Wow that's great information, thank you for the details.  I hate to press the 
point though, but I still don't understand how the two numbers for 
osd_memory_target and bluestore_cache_size are actually used.  Since I have 
disabled autotuning, is the osd_memory_target used for the onode and rocksdb 
cache while bluestore_cache_size is used for bluestore buffers?  My cluster is 
only used for RBD storage, which one is more important?


No worries, it's confusing. :)  Partially that's because we created the autotuning stuff after people were already using the cache size option and wanted to keep that functionality available for folks that don't want autotuning.  Basically if you have autotuning enabled, the OSD will start controlling the cache size itself.  It won't really matter what you set it to (I think we may still use what you provide as the initial value, but it will change as soon as the first iteration of the autotuning runs).  So basically:

autotuning off -> osd cache size determined by bluestore_cache_size* (osd_memory_target irrelevant)

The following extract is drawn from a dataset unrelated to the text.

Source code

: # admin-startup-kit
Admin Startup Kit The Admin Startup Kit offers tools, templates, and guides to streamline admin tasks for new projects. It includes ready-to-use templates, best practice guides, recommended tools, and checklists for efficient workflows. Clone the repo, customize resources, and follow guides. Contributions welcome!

autotuning on -> osd cache size adjusted automatically based on osd_memory_target (bluestore_cache_size* almost irrelevant)


In both cases the ratios are used, but in slightly different ways (overall ratio for autotuning off and per-priority level for autotuning on).

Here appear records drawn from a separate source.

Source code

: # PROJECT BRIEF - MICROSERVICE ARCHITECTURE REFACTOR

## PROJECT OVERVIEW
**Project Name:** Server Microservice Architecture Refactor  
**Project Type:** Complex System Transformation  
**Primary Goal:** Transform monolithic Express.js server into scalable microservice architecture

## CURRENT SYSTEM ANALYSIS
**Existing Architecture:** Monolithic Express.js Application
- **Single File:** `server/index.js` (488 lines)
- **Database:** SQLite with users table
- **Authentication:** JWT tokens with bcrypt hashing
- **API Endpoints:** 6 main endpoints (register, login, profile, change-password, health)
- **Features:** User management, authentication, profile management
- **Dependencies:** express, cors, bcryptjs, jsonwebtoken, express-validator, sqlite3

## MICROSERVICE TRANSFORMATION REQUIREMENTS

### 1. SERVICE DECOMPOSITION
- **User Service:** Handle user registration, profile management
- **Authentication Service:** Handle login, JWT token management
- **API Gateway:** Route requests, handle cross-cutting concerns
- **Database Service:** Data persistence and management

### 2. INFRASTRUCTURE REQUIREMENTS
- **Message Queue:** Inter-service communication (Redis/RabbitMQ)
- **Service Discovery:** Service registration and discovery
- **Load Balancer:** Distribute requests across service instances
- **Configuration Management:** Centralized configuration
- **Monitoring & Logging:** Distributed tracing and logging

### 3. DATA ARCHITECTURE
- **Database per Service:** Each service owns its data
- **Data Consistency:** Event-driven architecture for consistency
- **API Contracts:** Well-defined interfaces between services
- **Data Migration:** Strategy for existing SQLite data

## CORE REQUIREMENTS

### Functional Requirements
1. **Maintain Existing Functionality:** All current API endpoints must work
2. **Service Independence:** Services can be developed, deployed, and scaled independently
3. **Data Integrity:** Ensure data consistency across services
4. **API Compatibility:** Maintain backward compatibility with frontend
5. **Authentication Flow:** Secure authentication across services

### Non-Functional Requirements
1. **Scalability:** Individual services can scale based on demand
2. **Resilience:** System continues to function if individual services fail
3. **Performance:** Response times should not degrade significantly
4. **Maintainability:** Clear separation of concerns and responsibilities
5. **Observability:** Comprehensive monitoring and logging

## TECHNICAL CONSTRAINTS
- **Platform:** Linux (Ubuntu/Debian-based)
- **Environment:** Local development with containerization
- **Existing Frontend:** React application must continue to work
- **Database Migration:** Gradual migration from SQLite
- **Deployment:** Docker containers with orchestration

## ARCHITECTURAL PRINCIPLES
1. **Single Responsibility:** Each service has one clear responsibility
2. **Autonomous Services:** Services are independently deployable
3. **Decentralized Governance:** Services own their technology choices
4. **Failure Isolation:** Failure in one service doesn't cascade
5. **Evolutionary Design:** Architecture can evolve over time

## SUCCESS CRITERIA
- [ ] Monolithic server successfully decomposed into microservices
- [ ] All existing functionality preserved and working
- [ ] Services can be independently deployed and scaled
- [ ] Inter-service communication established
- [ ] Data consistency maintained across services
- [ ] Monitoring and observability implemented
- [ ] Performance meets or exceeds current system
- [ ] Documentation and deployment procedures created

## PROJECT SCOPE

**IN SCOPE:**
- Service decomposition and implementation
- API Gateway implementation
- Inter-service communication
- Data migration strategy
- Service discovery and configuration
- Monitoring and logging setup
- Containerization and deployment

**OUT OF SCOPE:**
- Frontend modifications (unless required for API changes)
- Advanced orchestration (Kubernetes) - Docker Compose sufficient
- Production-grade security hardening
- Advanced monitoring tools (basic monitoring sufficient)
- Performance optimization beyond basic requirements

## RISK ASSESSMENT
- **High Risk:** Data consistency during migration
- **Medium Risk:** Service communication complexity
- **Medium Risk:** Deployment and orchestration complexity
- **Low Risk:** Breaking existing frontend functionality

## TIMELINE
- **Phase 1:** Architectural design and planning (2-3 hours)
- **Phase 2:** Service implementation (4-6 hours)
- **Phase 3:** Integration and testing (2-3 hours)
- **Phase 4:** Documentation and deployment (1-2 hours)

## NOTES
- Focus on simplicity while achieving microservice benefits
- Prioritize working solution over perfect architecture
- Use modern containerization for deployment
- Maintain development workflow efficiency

Josh, to answer your questions from earlier, I've read through the cache sizing 
page and the documentation for the options at least a dozen times and I remain 
confused.  Am I understanding you correctly, that all of the bluestore cache is 
contained within the amount set by osd_memory_target?  This simply does not 
match my experience -- even right now with bluestore_cache_size=10Gi and 
osd_memory_target=6Gi, each daemon is using between 15-20 GiB.  I previously 
set them both to 8 GiB and the memory usage was about 18 GiB per daemon.  When 
autotuning was enabled (in Nautilus) each daemon would use about 4 GiB no 
matter how the values were set (and I've never found any settings to keep 
daemons in our lab environment from using at least 2 GiB).  This cluster uses 
NVMe drives for storage, currently running one daemon per drive.  We're 
planning to split them into multiple daemons per drive (following popular 
online wisdom) but I'm concerned about running out of RAM if I can't control 
how much memory each daemon will use.  Let's say osd_memory_target=8Gi and 
bluestore_cache_size=6Gi... what are the remaining 2Gi used for?  Is there a 
way I can calculate an appropriate amount (or even minimum amount), perhaps 
based on number of pools/PGs/OSDs/etc?  We've had to clean up damage caused by 
OSD daemons getting OOMkilled before, that was a bad week.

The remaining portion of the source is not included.